[Source texts of formatted documents]
::::::::
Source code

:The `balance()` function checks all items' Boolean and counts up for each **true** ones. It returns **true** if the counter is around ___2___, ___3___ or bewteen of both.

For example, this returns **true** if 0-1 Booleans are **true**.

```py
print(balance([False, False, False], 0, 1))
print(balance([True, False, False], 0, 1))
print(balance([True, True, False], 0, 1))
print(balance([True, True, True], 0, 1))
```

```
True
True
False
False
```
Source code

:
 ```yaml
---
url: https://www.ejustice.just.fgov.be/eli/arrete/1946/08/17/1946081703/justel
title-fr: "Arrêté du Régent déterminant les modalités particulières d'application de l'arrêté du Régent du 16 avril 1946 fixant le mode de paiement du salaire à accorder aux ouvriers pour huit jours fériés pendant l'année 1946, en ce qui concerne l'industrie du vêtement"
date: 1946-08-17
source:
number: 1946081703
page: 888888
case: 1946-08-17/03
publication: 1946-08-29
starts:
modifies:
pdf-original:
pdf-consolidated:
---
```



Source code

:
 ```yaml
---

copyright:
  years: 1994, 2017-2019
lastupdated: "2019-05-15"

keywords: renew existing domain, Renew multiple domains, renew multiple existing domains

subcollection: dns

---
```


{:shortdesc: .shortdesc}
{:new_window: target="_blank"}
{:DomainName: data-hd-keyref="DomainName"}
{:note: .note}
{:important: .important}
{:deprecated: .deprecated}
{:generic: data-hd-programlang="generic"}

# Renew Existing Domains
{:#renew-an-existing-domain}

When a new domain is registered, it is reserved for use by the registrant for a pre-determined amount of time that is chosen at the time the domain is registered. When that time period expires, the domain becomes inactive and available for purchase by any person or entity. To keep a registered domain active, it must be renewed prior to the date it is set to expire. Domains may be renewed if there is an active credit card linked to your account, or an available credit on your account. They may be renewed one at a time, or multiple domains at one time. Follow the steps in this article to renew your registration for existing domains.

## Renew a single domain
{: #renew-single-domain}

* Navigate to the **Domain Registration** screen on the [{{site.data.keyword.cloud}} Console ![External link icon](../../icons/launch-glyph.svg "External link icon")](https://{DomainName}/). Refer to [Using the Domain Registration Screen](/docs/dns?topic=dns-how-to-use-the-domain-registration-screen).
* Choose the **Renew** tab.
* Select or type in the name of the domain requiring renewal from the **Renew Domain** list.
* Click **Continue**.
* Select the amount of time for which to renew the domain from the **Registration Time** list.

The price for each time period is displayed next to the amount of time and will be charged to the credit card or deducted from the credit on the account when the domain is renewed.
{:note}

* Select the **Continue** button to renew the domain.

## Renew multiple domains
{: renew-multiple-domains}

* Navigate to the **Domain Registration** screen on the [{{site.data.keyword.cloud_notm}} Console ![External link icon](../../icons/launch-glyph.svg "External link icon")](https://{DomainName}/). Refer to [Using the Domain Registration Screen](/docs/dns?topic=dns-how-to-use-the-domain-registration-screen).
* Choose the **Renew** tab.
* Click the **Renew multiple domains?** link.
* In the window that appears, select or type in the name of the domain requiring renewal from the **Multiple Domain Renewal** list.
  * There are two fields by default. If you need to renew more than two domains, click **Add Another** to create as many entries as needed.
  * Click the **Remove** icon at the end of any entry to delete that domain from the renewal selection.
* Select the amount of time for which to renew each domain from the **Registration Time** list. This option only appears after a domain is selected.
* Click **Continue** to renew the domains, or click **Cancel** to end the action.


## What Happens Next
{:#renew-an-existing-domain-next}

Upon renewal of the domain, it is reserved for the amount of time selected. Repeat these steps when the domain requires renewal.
::::::::
(What to do):
Repeat every record above. Each one must match exactly.

(Answer to the exercise):
Source code

:The `balance()` function checks all items' Boolean and counts up for each **true** ones. It returns **true** if the counter is around ___2___, ___3___ or bewteen of both.

For example, this returns **true** if 0-1 Booleans are **true**.

```py
print(balance([False, False, False], 0, 1))
print(balance([True, False, False], 0, 1))
print(balance([True, True, False], 0, 1))
print(balance([True, True, True], 0, 1))
```

```
True
True
False
False
```
Source code

:
 ```yaml
---
url: https://www.ejustice.just.fgov.be/eli/arrete/1946/08/17/1946081703/justel
title-fr: "Arrêté du Régent déterminant les modalités particulières d'application de l'arrêté du Régent du 16 avril 1946 fixant le mode de paiement du salaire à accorder aux ouvriers pour huit jours fériés pendant l'année 1946, en ce qui concerne l'industrie du vêtement"
date: 1946-08-17
source:
number: 1946081703
page: 888888
case: 1946-08-17/03
publication: 1946-08-29
starts:
modifies:
pdf-original:
pdf-consolidated:
---
```



Source code

:
 ```yaml
---

copyright:
  years: 1994, 2017-2019
lastupdated: "2019-05-15"

keywords: renew existing domain, Renew multiple domains, renew multiple existing domains

subcollection: dns

---
```


{:shortdesc: .shortdesc}
{:new_window: target="_blank"}
{:DomainName: data-hd-keyref="DomainName"}
{:note: .note}
{:important: .important}
{:deprecated: .deprecated}
{:generic: data-hd-programlang="generic"}

# Renew Existing Domains
{:#renew-an-existing-domain}

When a new domain is registered, it is reserved for use by the registrant for a pre-determined amount of time that is chosen at the time the domain is registered. When that time period expires, the domain becomes inactive and available for purchase by any person or entity. To keep a registered domain active, it must be renewed prior to the date it is set to expire. Domains may be renewed if there is an active credit card linked to your account, or an available credit on your account. They may be renewed one at a time, or multiple domains at one time. Follow the steps in this article to renew your registration for existing domains.

## Renew a single domain
{: #renew-single-domain}

* Navigate to the **Domain Registration** screen on the [{{site.data.keyword.cloud}} Console ![External link icon](../../icons/launch-glyph.svg "External link icon")](https://{DomainName}/). Refer to [Using the Domain Registration Screen](/docs/dns?topic=dns-how-to-use-the-domain-registration-screen).
* Choose the **Renew** tab.
* Select or type in the name of the domain requiring renewal from the **Renew Domain** list.
* Click **Continue**.
* Select the amount of time for which to renew the domain from the **Registration Time** list.

The price for each time period is displayed next to the amount of time and will be charged to the credit card or deducted from the credit on the account when the domain is renewed.
{:note}

* Select the **Continue** button to renew the domain.

## Renew multiple domains
{: renew-multiple-domains}

* Navigate to the **Domain Registration** screen on the [{{site.data.keyword.cloud_notm}} Console ![External link icon](../../icons/launch-glyph.svg "External link icon")](https://{DomainName}/). Refer to [Using the Domain Registration Screen](/docs/dns?topic=dns-how-to-use-the-domain-registration-screen).
* Choose the **Renew** tab.
* Click the **Renew multiple domains?** link.
* In the window that appears, select or type in the name of the domain requiring renewal from the **Multiple Domain Renewal** list.
  * There are two fields by default. If you need to renew more than two domains, click **Add Another** to create as many entries as needed.
  * Click the **Remove** icon at the end of any entry to delete that domain from the renewal selection.
* Select the amount of time for which to renew each domain from the **Registration Time** list. This option only appears after a domain is selected.
* Click **Continue** to renew the domains, or click **Cancel** to end the action.


## What Happens Next
{:#renew-an-existing-domain-next}

Upon renewal of the domain, it is reserved for the amount of time selected. Repeat these steps when the domain requires renewal.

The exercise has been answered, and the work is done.